>>>>>

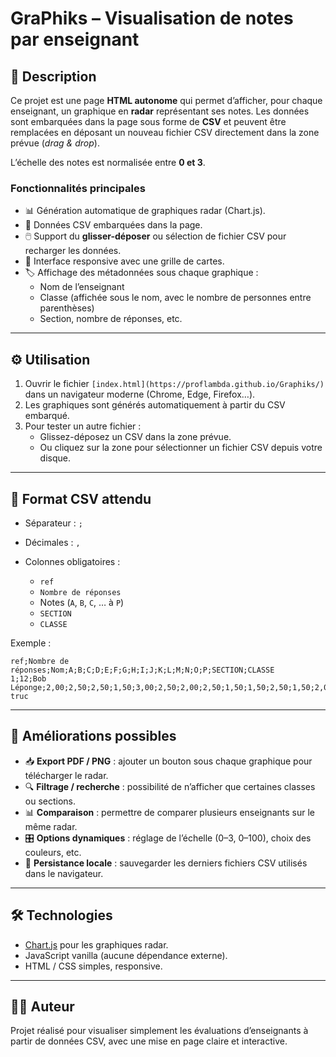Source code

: # GraPhiks – Visualisation de notes par enseignant

## 📌 Description

Ce projet est une page **HTML autonome** qui permet d’afficher, pour chaque enseignant, un graphique en **radar** représentant ses notes.
Les données sont embarquées dans la page sous forme de **CSV** et peuvent être remplacées en déposant un nouveau fichier CSV directement dans la zone prévue (_drag & drop_).

L’échelle des notes est normalisée entre **0 et 3**.

### Fonctionnalités principales

-  📊 Génération automatique de graphiques radar (Chart.js).
-  📂 Données CSV embarquées dans la page.
-  🖱️ Support du **glisser-déposer** ou sélection de fichier CSV pour recharger les données.
-  🎨 Interface responsive avec une grille de cartes.
-  🏷️ Affichage des métadonnées sous chaque graphique :
   -  Nom de l’enseignant
   -  Classe (affichée sous le nom, avec le nombre de personnes entre parenthèses)
   -  Section, nombre de réponses, etc.

---

## ⚙️ Utilisation

1. Ouvrir le fichier `[index.html](https://proflambda.github.io/Graphiks/)` dans un navigateur moderne (Chrome, Edge, Firefox…).
2. Les graphiques sont générés automatiquement à partir du CSV embarqué.
3. Pour tester un autre fichier :
   -  Glissez-déposez un CSV dans la zone prévue.
   -  Ou cliquez sur la zone pour sélectionner un fichier CSV depuis votre disque.

---

## 📂 Format CSV attendu

-  Séparateur : `;`
-  Décimales : `,`
-  Colonnes obligatoires :

   -  `ref`
   -  `Nombre de réponses`
   -  Notes (`A`, `B`, `C`, … à `P`)
   -  `SECTION`
   -  `CLASSE`

Exemple :

```csv
ref;Nombre de réponses;Nom;A;B;C;D;E;F;G;H;I;J;K;L;M;N;O;P;SECTION;CLASSE
1;12;Bob Léponge;2,00;2,50;2,50;1,50;3,00;2,50;2,00;2,50;1,50;1,50;2,50;1,50;2,00;1,50;2,00;2,00;SM;BTS truc
```

---

## 🚀 Améliorations possibles

-  📥 **Export PDF / PNG** : ajouter un bouton sous chaque graphique pour télécharger le radar.
-  🔍 **Filtrage / recherche** : possibilité de n’afficher que certaines classes ou sections.
-  📊 **Comparaison** : permettre de comparer plusieurs enseignants sur le même radar.
-  🎛️ **Options dynamiques** : réglage de l’échelle (0–3, 0–100), choix des couleurs, etc.
-  💾 **Persistance locale** : sauvegarder les derniers fichiers CSV utilisés dans le navigateur.

---

## 🛠️ Technologies

-  [Chart.js](https://www.chartjs.org/) pour les graphiques radar.
-  JavaScript vanilla (aucune dépendance externe).
-  HTML / CSS simples, responsive.

---

## 👨‍🏫 Auteur

Projet réalisé pour visualiser simplement les évaluations d’enseignants à partir de données CSV, avec une mise en page claire et interactive.
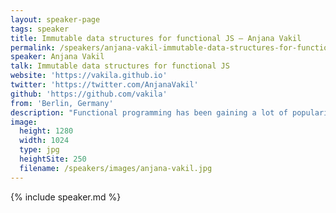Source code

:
 ```yaml
---
layout: speaker-page
tags: speaker
title: Immutable data structures for functional JS – Anjana Vakil
permalink: /speakers/anjana-vakil-immutable-data-structures-for-functional-js.html
speaker: Anjana Vakil
talk: Immutable data structures for functional JS
website: 'https://vakila.github.io'
twitter: 'https://twitter.com/AnjanaVakil'
github: 'https://github.com/vakila'
from: 'Berlin, Germany'
description: "Functional programming has been gaining a lot of popularity in the JS community, and with good reason: rejecting side-effects and mutability - in-place changes to data - helps avoid a lot of headaches. \nBut when you refuse to mutate objects, you have to create a whole new object each time something changes, which can slow things down and eat up memory, making functional programming seem inefficient.\n\nThat's where immutable data structures come in - to save the day, and time and space! \nAlso called “persistent data structures”, they help you efficiently make new \"modified\" versions of immutable objects, by reusing parts of the old object that you don’t need to change.\n\nIn this talk we’ll take a look at how these data structures work, why they’re fantastic for functional programming, and how we can easily use them in our JS code thanks to libraries like Mori and Immutable.js."
image:
  height: 1280
  width: 1024
  type: jpg
  heightSite: 250
  filename: /speakers/images/anjana-vakil.jpg
---
```


{% include speaker.md %}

<<<<<

TASK INSTRUCTIONS
Above this instruction are the records; retype exactly the lines from the one containing "### Fonctionnalités principales" up to and including the one containing "les graphiques radar.".

WRITTEN SOLUTION
### Fonctionnalités principales

-  📊 Génération automatique de graphiques radar (Chart.js).
-  📂 Données CSV embarquées dans la page.
-  🖱️ Support du **glisser-déposer** ou sélection de fichier CSV pour recharger les données.
-  🎨 Interface responsive avec une grille de cartes.
-  🏷️ Affichage des métadonnées sous chaque graphique :
   -  Nom de l’enseignant
   -  Classe (affichée sous le nom, avec le nombre de personnes entre parenthèses)
   -  Section, nombre de réponses, etc.

---

## ⚙️ Utilisation

1. Ouvrir le fichier `[index.html](https://proflambda.github.io/Graphiks/)` dans un navigateur moderne (Chrome, Edge, Firefox…).
2. Les graphiques sont générés automatiquement à partir du CSV embarqué.
3. Pour tester un autre fichier :
   -  Glissez-déposez un CSV dans la zone prévue.
   -  Ou cliquez sur la zone pour sélectionner un fichier CSV depuis votre disque.

---

## 📂 Format CSV attendu

-  Séparateur : `;`
-  Décimales : `,`
-  Colonnes obligatoires :

   -  `ref`
   -  `Nombre de réponses`
   -  Notes (`A`, `B`, `C`, … à `P`)
   -  `SECTION`
   -  `CLASSE`

Exemple :

```csv
ref;Nombre de réponses;Nom;A;B;C;D;E;F;G;H;I;J;K;L;M;N;O;P;SECTION;CLASSE
1;12;Bob Léponge;2,00;2,50;2,50;1,50;3,00;2,50;2,00;2,50;1,50;1,50;2,50;1,50;2,00;1,50;2,00;2,00;SM;BTS truc
```

---

## 🚀 Améliorations possibles

-  📥 **Export PDF / PNG** : ajouter un bouton sous chaque graphique pour télécharger le radar.
-  🔍 **Filtrage / recherche** : possibilité de n’afficher que certaines classes ou sections.
-  📊 **Comparaison** : permettre de comparer plusieurs enseignants sur le même radar.
-  🎛️ **Options dynamiques** : réglage de l’échelle (0–3, 0–100), choix des couleurs, etc.
-  💾 **Persistance locale** : sauvegarder les derniers fichiers CSV utilisés dans le navigateur.

---

## 🛠️ Technologies

-  [Chart.js](https://www.chartjs.org/) pour les graphiques radar.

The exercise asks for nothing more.